Well, I'm not sure if Mr Hidalgo is directly referring to the annual nut yield (per tree or per ha) or to the copra (dried coconut meat, 6 -8 % moisture). Anyhow, in general, nut yield of dwarf varieties (green, yellow, red dwarfs), under ideal growing conditions with near-optimum to optimum nutritional and rainfall/soil moisture conditions year-round produces annuallly at full-bearing stage 15,000 to 25,000 nuts per ha compared to tall varieties 7,500 to 17,000 nuts. In the Philippines, out of the 53 dwarf varieties we have very high yielding ones, as : Catigan (18,000 nuts); Pilipog (20,000 nuts) and Tupi (25,000 nuts), based from the Breeding and Genetics Annual Report, PCA-Zamboanga Research Center Report 2006. In this regard, I believe, coconut producing countries have similar productivity levels under optimum growing conditions with at least annual maintenance fertilizer application of
fertilizers supplying N,P,K, Cl, S and B. Usually the planting system of dwarf varieties under monocrop farming is 7 - 8 m, in square or triangular arrangement.
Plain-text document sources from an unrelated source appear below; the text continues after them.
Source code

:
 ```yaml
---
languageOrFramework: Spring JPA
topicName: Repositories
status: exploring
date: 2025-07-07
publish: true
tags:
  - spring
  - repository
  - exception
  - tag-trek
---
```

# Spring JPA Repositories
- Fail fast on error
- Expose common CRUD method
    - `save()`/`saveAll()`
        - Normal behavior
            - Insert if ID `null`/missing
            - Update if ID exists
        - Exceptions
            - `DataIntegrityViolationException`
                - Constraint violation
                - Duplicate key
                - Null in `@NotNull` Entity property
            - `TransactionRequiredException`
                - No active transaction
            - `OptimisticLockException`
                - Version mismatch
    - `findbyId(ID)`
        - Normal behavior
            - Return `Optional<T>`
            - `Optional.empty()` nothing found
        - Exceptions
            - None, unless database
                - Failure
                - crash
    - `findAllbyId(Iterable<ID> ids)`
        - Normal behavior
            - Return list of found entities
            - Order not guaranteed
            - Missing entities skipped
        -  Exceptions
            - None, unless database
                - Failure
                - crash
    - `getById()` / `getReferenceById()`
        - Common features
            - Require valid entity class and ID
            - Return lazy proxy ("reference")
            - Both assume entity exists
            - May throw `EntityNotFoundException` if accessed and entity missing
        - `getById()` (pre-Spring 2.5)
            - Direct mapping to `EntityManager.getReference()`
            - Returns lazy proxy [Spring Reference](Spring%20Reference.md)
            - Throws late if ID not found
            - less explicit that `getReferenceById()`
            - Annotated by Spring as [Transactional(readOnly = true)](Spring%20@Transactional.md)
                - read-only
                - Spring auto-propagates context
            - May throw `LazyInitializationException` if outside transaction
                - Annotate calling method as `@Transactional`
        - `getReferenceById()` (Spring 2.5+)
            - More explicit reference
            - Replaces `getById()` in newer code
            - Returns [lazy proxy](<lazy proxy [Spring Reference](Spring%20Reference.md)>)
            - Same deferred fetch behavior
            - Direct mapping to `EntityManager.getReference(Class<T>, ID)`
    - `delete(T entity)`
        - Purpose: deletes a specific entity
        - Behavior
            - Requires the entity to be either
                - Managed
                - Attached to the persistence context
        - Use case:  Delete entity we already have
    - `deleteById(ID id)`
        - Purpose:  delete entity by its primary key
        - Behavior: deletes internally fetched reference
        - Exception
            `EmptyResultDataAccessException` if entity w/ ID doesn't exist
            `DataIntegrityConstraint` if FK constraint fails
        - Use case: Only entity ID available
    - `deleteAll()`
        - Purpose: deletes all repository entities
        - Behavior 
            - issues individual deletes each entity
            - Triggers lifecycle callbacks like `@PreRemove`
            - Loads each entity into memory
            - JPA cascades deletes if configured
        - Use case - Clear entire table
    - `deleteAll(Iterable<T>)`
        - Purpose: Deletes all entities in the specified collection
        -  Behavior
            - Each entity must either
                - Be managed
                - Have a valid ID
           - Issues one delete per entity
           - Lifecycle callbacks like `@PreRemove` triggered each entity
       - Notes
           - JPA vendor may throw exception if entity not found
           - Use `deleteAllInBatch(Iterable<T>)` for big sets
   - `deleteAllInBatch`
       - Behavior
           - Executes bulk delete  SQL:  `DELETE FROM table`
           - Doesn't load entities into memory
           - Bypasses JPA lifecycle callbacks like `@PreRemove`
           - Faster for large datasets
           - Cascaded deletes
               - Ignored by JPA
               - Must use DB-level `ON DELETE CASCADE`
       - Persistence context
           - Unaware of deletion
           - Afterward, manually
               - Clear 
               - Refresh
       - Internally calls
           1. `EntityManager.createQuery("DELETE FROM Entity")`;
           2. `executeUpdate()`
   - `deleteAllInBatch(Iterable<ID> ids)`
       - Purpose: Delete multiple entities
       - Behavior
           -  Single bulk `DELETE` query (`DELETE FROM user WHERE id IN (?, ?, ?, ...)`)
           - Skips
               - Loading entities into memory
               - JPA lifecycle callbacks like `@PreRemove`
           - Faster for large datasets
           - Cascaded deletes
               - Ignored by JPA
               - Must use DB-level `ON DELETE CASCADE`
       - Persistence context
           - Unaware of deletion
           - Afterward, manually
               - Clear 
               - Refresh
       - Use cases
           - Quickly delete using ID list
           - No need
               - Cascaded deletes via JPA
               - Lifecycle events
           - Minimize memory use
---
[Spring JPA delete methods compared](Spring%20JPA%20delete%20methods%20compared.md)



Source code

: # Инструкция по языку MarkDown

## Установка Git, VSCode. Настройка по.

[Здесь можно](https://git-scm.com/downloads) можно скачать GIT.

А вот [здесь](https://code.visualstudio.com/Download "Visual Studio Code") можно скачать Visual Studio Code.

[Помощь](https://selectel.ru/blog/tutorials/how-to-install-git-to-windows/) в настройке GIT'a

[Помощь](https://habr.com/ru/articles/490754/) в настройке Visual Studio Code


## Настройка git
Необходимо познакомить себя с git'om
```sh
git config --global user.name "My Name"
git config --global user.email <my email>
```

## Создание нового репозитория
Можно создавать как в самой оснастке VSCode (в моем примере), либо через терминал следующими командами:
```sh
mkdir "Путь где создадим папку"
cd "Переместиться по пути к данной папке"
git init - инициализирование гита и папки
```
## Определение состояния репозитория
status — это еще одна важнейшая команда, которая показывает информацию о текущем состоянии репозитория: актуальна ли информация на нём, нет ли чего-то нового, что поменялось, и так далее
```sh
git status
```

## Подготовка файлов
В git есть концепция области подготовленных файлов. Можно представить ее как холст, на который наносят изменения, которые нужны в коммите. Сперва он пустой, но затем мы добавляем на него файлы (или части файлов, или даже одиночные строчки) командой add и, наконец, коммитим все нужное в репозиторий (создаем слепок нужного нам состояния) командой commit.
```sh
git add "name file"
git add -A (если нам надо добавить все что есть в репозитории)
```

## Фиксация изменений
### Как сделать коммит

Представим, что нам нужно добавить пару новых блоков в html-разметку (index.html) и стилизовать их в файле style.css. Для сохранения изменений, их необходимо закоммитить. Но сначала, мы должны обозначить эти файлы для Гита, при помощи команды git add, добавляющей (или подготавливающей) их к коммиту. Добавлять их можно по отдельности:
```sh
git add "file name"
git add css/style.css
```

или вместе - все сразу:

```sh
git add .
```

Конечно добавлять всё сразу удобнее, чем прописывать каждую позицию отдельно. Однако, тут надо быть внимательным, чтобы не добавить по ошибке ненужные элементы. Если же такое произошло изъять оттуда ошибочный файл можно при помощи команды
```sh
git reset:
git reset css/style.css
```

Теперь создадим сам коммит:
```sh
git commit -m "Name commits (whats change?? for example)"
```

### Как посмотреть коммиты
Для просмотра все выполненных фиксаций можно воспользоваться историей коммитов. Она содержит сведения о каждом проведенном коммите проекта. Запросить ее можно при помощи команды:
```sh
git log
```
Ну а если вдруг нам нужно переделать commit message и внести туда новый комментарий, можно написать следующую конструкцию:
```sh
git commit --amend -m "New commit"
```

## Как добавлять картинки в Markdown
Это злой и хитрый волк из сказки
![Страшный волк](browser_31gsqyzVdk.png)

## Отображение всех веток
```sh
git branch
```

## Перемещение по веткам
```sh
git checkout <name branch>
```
If Mr Hidalgo is concerned with bigger nut size, this is general inherent or common for tall varieties and hybrids, under ideal growing conditions. Philippine talls (107 varieties) ranged 215 - 285 g copra/nut, while dwarfs 90 - 250 g copra/nut, represented by Aromatic green dwarf and Tacunan green dwarf, respectively.
In Malaysia (at United Plantations Berhad, Teluk Intan, Perak, Malaysia: Fax 05-6411876; email up...@tm.net.my), under ideal growing conditions and optimal palm nutrition, nut yields of dwarf hybrids (CAMMA, MATA and MACA) produces 30,000 to 37,000 per ha/year (planting density of about 178 trees/ha). Thsi was the information I got when I visited the UPB in May of 2005.
Finally, a word of caution, the genetic/yield potential of a planting material (tall and dwarf varieties or hybrids/ composite variety) is only optimized under ideal growing conditions and good agricultural practices (GAP) in coconut farming.